They all sat down at one and the same table, and how peaceful and silent it all was! I
plucked up my courage and said quietly to my host, 'They read the lives of the saints
during meals in monasteries. You might do the same. You've got the whole series of
books.' " 'Let us adopt the plan here, Mary,' said he, turning to his wife, 'it will be most
edifying. I will begin, and read at the first dinnertime, then you at the next, then the
batyushka,12 and after that the rest of the brothers who know how to read, in turn.'

"The priest began to talk and eat at the same time. 'I like listening, but as for
reading—well, with all respect I should like to be let off. You have no idea what a
whirl I live in when I get home, worries and jobs of all sorts, first one thing has to be
done and then another, what with a host of children and animals into the bargain—
my whole day is filled up with things to do. There's no time for reading or study.

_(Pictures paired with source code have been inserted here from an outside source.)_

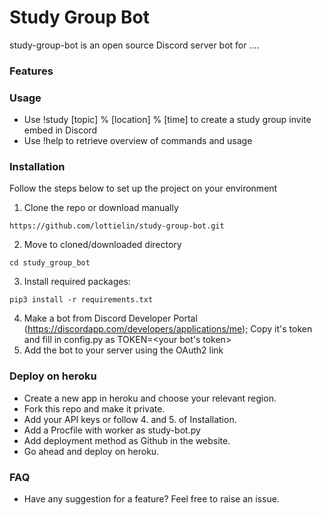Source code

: # Study Group Bot

study-group-bot is an open source Discord server bot for ....

### Features

### Usage

- Use !study [topic] % [location] % [time] to create a study group invite embed in Discord
- Use !help to retrieve overview of commands and usage

### Installation

Follow the steps below to set up the project on your environment

1. Clone the repo or download manually

```
https://github.com/lottielin/study-group-bot.git
```

2. Move to cloned/downloaded directory

```
cd study_group_bot
```

3. Install required packages:

```
pip3 install -r requirements.txt
```

4. Make a bot from Discord Developer Portal (https://discordapp.com/developers/applications/me); Copy it's token and fill in config.py as TOKEN=<your bot's token>
5. Add the bot to your server using the OAuth2 link

### Deploy on heroku

- Create a new app in heroku and choose your relevant region.
- Fork this repo and make it private.
- Add your API keys or follow 4. and 5. of Installation.
- Add a Procfile with worker as study-bot.py
- Add deployment method as Github in the website.
- Go ahead and deploy on heroku.

### FAQ

- Have any suggestion for a feature? Feel free to raise an issue.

I've
long ago forgotten even what I learned at the seminary.' I shuddered as I heard this,
but our hostess, who was sitting near me, took my hand and said, 'Batyushka talks
like that because he is so humble, he always makes little of himself, but he is really a
man of most kindly and saintly life. He has been a widower for the last twenty years
and is bringing up a whole family of grandchildren. For all that he holds services very
frequently.' At these words there came into my mind the following saying of Nicetas
Stethatus in The Philokalia: 'The nature of things is judged by the inward disposition
of the soul,' that is, a man gets his ideas about his neighbors from what he himself is.
And he goes on to say, 'He who has attained to true prayer and love has no sense of
the differences between things: he does not distinguish the righteous man from the
sinner, but loves them all equally and judges no man, as God causes His sun to
shine and His rain to fall on the just and the unjust.'

"We fell silent again. Opposite me sat one of the beggars from the guesthouse
who was quite blind. The master of the house was looking after him. He cut up his
fish for him, gave him his spoon, and poured out his soup.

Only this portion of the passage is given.